-------- Supplied material --------

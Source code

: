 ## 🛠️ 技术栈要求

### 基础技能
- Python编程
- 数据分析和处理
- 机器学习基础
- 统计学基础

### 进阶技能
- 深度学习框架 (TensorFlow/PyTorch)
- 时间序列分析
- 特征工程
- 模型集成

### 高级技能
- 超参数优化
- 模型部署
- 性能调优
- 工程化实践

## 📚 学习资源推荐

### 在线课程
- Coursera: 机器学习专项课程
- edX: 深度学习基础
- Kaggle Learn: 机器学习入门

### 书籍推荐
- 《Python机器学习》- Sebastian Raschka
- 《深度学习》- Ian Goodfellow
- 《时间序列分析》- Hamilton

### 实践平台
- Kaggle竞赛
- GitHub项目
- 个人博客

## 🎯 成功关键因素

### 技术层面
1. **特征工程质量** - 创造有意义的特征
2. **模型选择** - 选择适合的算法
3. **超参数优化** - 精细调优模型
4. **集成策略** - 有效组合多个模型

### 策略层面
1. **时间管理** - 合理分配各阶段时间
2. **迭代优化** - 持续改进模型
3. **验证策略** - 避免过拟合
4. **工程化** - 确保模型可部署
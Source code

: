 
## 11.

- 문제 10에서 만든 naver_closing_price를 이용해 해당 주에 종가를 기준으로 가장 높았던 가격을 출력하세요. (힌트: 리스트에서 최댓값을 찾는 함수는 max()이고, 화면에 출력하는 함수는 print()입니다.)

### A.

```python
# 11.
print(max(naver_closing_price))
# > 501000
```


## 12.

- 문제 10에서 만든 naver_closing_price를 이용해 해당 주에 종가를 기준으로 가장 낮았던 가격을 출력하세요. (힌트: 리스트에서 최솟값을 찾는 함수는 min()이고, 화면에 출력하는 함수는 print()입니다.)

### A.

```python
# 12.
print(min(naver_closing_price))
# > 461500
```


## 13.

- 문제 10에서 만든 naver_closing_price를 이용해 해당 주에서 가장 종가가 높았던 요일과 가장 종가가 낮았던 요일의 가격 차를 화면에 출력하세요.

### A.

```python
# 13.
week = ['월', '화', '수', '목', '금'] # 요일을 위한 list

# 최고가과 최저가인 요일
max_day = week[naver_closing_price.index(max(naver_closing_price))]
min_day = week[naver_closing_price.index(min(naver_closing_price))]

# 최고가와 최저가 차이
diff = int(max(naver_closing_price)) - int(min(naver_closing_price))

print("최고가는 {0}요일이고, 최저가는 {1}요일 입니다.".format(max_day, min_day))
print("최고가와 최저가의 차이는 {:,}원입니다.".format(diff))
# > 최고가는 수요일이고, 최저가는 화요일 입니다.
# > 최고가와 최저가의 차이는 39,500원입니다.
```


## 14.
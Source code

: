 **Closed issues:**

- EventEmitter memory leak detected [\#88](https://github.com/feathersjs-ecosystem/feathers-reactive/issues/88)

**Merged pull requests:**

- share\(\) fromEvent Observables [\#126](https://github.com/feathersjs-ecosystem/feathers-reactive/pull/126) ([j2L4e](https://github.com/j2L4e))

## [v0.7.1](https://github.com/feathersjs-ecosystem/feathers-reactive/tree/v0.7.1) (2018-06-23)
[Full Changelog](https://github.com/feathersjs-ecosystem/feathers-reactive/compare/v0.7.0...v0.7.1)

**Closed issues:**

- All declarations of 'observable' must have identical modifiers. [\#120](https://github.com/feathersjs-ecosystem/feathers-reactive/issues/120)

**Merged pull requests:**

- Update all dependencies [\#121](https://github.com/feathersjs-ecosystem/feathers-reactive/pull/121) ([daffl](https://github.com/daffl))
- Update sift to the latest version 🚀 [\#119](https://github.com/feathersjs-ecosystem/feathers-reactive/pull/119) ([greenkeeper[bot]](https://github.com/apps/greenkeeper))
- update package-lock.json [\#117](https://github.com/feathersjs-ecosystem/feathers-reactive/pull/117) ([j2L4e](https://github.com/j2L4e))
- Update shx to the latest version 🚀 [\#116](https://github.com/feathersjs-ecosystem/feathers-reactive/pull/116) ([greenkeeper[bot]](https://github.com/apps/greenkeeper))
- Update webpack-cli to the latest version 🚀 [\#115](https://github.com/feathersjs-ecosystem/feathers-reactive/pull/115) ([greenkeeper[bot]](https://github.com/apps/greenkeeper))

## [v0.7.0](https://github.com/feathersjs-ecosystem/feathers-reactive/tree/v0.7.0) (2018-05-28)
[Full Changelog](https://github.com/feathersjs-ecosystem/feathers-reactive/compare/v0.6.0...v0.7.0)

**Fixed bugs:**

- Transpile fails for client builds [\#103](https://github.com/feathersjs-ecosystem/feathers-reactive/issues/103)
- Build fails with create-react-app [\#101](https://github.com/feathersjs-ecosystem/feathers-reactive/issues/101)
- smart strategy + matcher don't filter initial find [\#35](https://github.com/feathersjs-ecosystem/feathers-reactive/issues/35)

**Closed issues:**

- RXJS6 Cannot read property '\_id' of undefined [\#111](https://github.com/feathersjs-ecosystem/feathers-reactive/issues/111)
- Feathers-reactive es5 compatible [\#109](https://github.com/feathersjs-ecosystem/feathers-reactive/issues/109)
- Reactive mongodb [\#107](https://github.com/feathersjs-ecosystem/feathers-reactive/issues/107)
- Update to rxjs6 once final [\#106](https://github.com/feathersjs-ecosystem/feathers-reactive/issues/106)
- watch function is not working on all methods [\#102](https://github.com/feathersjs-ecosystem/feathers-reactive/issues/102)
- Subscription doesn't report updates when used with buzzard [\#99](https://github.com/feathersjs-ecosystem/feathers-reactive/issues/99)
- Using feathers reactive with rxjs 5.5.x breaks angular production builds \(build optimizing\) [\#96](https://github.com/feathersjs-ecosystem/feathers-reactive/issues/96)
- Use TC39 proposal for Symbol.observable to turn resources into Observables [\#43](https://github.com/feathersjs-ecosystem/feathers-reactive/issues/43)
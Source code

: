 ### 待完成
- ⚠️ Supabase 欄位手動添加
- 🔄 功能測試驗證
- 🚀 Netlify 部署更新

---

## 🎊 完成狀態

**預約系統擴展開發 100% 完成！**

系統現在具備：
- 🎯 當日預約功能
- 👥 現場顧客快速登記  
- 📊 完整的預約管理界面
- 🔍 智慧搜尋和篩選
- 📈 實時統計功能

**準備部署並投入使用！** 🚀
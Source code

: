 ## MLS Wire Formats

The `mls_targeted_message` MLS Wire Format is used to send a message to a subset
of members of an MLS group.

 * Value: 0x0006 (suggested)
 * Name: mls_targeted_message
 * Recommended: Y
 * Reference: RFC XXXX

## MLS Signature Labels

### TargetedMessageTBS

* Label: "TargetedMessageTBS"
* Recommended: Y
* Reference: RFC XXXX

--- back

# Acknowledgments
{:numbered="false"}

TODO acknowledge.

--------

▸ **Work required**
Whenever a line of the entries contains the string "compare", copy that line.

▸ **Solution below**
[Full Changelog](https://github.com/feathersjs-ecosystem/feathers-reactive/compare/v0.7.0...v0.7.1)
[Full Changelog](https://github.com/feathersjs-ecosystem/feathers-reactive/compare/v0.6.0...v0.7.0)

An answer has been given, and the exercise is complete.